This report explores success in literacy and language learning for Māori adults. It captures the perspectives and voices of learners, tutors and providers in foundation learning programmes. It describes how Māori tutors reinforce and strengthen their Māori learners’ identities through ensuring that Māori tikanga and values pervade the teaching and learning environment.

Author(s): Colleen McMurchy-Pilkington, University of Auckland

Date Published: August 2009

6. Findings

Although the focus in this research has been on the adult Māori learners and their learning, it has been important to examine the factors and dynamics that surround these learners. Fenwick & Tennant (2004, p. 55) maintain that learning does not occur in a vacuum, but rather:

“[T]he context of a person’s life – with its unique cultural, political, physical and social dynamics – influences what learning experiences are encountered and how they are engaged”.

This research on adult Māori learners has confirmed what some other researchers have discovered. Effective teachers are passionate about their work, are approachable, are positive, patient and caring, and both challenge and support their learners (Carpenter et al., 2002; Martin et al., 2004).

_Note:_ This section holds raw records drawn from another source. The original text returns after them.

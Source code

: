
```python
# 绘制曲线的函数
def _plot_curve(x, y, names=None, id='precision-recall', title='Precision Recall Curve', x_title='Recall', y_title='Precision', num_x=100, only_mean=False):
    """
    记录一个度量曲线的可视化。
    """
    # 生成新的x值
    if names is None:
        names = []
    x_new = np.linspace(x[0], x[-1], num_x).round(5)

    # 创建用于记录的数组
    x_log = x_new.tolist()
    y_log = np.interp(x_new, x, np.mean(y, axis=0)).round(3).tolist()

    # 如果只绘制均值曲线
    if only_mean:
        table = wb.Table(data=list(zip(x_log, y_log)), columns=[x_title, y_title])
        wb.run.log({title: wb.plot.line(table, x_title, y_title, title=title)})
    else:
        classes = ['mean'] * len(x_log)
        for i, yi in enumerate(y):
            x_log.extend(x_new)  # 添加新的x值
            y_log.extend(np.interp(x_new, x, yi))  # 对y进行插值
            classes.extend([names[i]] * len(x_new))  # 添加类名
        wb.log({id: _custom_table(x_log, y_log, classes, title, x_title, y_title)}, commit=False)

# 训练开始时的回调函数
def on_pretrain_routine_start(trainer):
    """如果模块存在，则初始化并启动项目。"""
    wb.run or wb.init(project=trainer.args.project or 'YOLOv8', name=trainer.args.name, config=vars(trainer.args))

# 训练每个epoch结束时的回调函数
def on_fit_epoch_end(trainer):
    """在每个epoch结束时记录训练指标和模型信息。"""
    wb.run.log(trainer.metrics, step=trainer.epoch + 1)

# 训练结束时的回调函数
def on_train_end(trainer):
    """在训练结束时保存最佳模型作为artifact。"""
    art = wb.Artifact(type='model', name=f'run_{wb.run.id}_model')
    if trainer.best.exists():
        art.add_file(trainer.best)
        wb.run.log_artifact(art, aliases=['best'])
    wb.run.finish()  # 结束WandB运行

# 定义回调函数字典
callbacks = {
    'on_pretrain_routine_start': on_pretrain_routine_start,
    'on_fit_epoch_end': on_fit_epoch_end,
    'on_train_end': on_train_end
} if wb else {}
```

Effective teachers create a culturally responsive context for their learners through building strong, caring relationships with their students in a whānau atmosphere, basing their teaching on prior learning and contexts relevant for the students, developing social interdependency amongst their learners, ensuring there is opportunity for one-to-one, paired and small group learning (Bishop & Glynn, 1999; Bishop et al., 2001; Hawk et al., 2002; Hohepa et al., 1996; Macfarlane, 2004). Adult Māori learners’ voices demonstrate that their Māori tutors in this research are effective teachers.

Additionally, the Māori tutors reinforce and strengthen their Māori learners’ identities through ensuring that Māori tikanga and values, like whakapapa, manaakitanga, whanaungatanga, kotahitanga, pervade the teaching and learning environment. Māori tutors ensure their Māori learners are able to learn and study in a Māori-centred environment.

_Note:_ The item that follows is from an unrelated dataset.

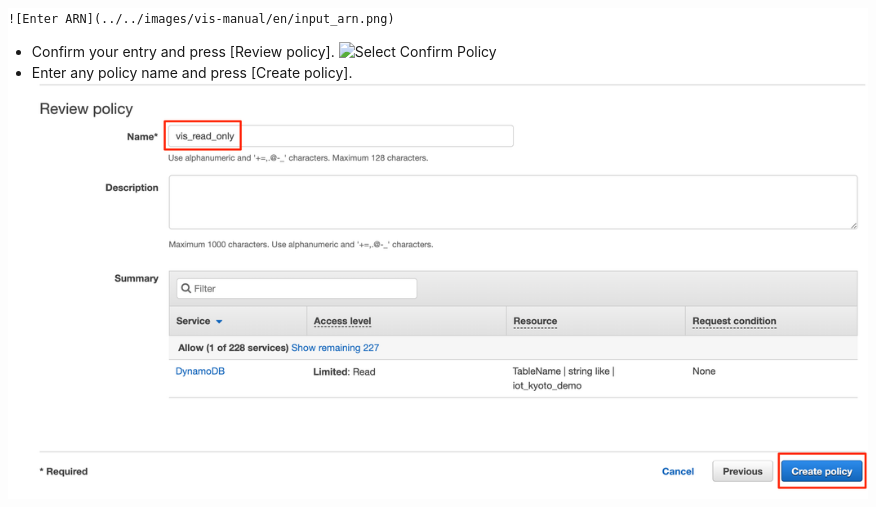     ![Enter ARN](../../images/vis-manual/en/input_arn.png)
-   Confirm your entry and press [Review policy].
    ![Select Confirm Policy](/../../images/vis-manual/en/setting_all_policy.png)
-   Enter any policy name and press [Create policy].
    ![Policy creation completed](../../images/vis-manual/en/complete_create_policy.png)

While this study may confirm what some other researchers have suggested or implied, there is a point of difference. There is a paucity of research that gathers the voices of Māori adult learners, Māori tutors in foundation programmes, and providers of these programmes. Māori researchers have examined traditional contexts (Hemara, 2000), Kohanga Reo as a context for learning (for example, Hohepa et al., 1996; Kai’i, 1990), Kura Kaupapa Māori (Bishop et al., 2001; Mead, 1996; Smith,2003), Māori at secondary level (Macfarlane,2004), Māori tertiary learners at degree level (Martin et al., 2004); and non-Māori researchers have written about Māori learners in mainstream school (for example, Hawk et al., 2002; Carpenter et al., 2002), and there has been extensive research on foundation learners and tutors in non-Māori settings (Benseman et al., 2005b).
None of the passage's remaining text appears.